DATASET ENTRIES:
*** Begin section ***

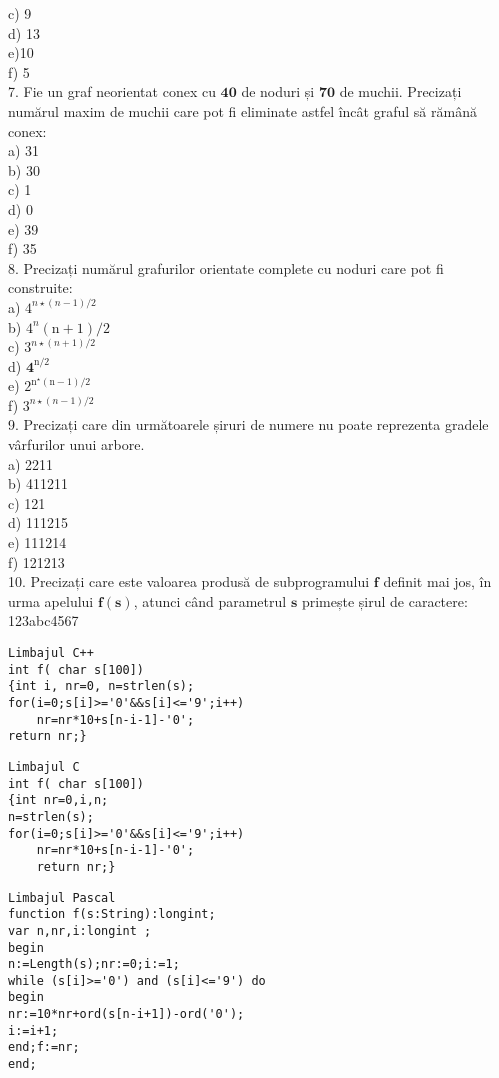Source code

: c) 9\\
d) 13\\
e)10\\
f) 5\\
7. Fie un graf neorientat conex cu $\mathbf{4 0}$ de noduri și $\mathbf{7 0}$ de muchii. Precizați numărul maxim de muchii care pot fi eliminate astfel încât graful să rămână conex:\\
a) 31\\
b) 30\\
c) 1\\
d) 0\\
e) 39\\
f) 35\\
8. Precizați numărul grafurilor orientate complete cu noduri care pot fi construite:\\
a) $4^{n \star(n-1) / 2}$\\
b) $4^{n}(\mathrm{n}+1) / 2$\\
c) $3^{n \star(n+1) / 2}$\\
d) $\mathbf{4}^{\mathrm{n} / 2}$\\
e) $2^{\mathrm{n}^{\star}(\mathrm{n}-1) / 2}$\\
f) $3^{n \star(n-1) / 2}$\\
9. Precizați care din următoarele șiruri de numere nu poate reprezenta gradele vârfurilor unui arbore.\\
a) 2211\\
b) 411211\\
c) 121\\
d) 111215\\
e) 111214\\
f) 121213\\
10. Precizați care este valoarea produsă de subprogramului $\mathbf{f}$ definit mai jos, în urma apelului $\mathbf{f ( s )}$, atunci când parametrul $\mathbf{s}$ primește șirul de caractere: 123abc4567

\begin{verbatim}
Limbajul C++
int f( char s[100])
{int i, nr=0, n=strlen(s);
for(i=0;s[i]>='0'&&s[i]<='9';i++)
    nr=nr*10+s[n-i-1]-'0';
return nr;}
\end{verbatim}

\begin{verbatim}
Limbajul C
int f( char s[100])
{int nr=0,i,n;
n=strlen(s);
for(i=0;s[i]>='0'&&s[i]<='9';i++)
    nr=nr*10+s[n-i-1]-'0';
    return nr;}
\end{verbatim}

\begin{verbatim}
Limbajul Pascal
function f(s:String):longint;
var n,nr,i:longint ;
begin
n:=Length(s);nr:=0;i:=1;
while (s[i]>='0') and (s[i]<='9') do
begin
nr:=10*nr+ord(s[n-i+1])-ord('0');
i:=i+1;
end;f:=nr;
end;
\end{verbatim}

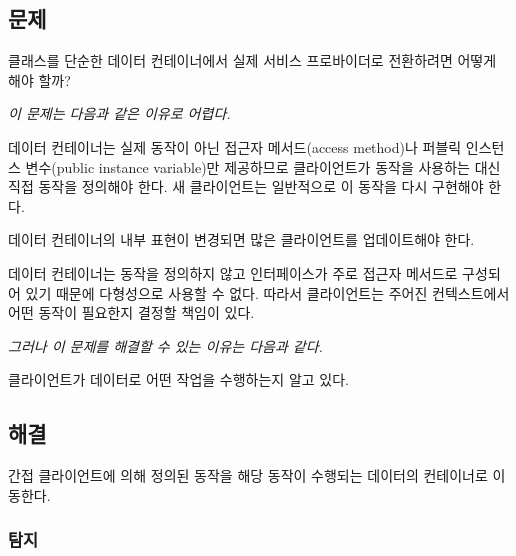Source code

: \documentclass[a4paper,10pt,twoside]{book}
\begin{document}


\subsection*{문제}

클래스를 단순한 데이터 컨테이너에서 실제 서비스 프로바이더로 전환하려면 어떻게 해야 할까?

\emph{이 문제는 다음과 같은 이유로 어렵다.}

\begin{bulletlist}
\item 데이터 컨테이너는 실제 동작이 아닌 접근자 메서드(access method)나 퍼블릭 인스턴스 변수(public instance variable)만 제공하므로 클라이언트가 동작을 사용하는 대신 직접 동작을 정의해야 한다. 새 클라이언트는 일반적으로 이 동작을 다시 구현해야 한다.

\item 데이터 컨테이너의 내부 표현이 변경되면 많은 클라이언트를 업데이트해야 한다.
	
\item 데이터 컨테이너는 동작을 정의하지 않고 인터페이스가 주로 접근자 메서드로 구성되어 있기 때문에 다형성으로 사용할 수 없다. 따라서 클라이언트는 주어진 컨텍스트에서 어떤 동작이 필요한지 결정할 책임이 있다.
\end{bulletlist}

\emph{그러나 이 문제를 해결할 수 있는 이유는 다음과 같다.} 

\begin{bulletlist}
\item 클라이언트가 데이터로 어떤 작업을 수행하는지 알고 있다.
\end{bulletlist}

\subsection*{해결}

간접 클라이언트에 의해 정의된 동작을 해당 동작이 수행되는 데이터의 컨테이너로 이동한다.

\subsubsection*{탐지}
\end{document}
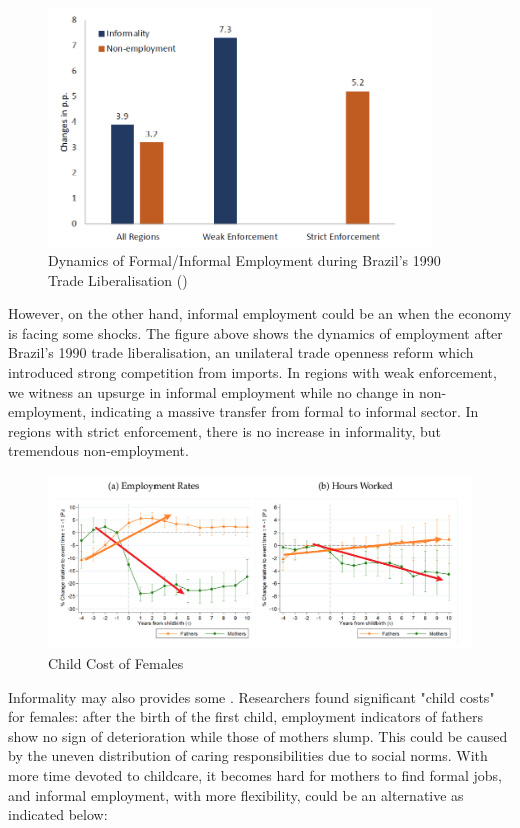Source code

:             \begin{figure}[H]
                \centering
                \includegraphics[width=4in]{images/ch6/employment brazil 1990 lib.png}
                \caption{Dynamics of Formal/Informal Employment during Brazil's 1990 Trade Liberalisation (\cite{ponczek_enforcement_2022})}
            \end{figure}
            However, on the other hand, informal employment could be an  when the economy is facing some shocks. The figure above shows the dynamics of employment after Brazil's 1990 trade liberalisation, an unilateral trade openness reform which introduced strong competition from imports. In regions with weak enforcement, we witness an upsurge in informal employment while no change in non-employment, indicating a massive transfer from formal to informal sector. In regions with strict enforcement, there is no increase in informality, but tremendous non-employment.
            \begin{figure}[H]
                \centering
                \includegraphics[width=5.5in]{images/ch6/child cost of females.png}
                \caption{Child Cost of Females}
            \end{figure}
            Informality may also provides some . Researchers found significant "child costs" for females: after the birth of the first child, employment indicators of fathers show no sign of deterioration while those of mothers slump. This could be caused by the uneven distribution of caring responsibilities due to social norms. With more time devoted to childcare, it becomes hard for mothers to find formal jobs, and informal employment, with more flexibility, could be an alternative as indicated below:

*** End section ***
*** Begin section ***

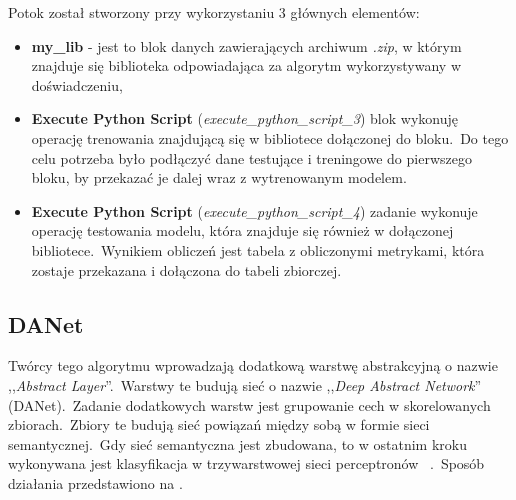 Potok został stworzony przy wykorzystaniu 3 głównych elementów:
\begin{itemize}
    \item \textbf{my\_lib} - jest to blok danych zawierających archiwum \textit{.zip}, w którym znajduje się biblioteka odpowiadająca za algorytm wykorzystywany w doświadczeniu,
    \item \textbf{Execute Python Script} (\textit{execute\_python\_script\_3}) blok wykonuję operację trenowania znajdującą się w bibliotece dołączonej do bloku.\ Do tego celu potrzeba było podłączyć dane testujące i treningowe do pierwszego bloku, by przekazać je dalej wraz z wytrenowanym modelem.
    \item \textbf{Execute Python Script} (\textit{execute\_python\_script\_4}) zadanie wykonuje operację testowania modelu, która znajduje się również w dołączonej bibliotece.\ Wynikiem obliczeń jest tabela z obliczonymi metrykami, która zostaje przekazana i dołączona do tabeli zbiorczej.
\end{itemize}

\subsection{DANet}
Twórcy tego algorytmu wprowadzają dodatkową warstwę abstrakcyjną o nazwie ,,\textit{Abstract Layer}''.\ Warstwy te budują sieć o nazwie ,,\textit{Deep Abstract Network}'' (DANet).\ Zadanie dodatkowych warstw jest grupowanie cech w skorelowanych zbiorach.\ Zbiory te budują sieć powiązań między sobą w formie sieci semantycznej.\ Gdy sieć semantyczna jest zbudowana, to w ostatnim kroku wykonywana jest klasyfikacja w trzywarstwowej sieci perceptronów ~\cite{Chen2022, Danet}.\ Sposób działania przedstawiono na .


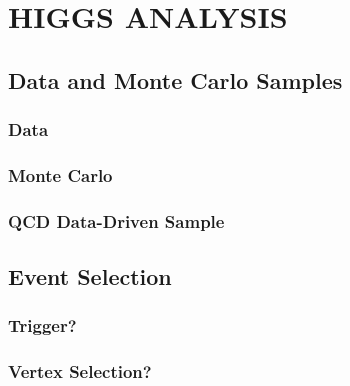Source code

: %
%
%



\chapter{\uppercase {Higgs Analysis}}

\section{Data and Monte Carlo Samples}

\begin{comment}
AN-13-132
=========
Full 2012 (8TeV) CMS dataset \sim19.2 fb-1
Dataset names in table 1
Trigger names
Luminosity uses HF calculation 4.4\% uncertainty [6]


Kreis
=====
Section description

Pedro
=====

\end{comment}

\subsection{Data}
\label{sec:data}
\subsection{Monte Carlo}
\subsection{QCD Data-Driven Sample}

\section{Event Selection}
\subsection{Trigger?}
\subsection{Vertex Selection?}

*** End section ***
*** Begin section ***

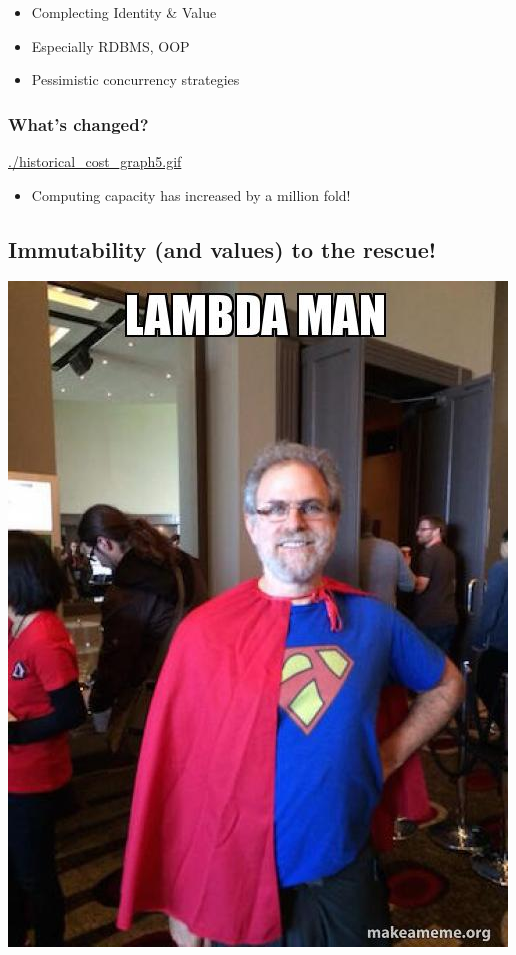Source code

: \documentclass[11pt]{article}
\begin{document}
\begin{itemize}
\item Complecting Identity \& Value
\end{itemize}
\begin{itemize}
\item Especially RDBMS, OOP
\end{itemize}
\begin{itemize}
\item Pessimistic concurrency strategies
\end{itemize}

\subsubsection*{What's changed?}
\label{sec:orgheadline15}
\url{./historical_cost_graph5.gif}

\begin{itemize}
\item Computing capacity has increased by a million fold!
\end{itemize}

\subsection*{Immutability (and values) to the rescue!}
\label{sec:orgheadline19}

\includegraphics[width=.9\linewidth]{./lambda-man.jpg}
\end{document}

*** End section ***

EXERCISE OBJECTIVE: In the entries above, find each line with the word "while" and return it.

FINISHED EXERCISE:
while (s[i]>='0') and (s[i]<='9') do
            However, on the other hand, informal employment could be an  when the economy is facing some shocks. The figure above shows the dynamics of employment after Brazil's 1990 trade liberalisation, an unilateral trade openness reform which introduced strong competition from imports. In regions with weak enforcement, we witness an upsurge in informal employment while no change in non-employment, indicating a massive transfer from formal to informal sector. In regions with strict enforcement, there is no increase in informality, but tremendous non-employment.
            Informality may also provides some . Researchers found significant "child costs" for females: after the birth of the first child, employment indicators of fathers show no sign of deterioration while those of mothers slump. This could be caused by the uneven distribution of caring responsibilities due to social norms. With more time devoted to childcare, it becomes hard for mothers to find formal jobs, and informal employment, with more flexibility, could be an alternative as indicated below:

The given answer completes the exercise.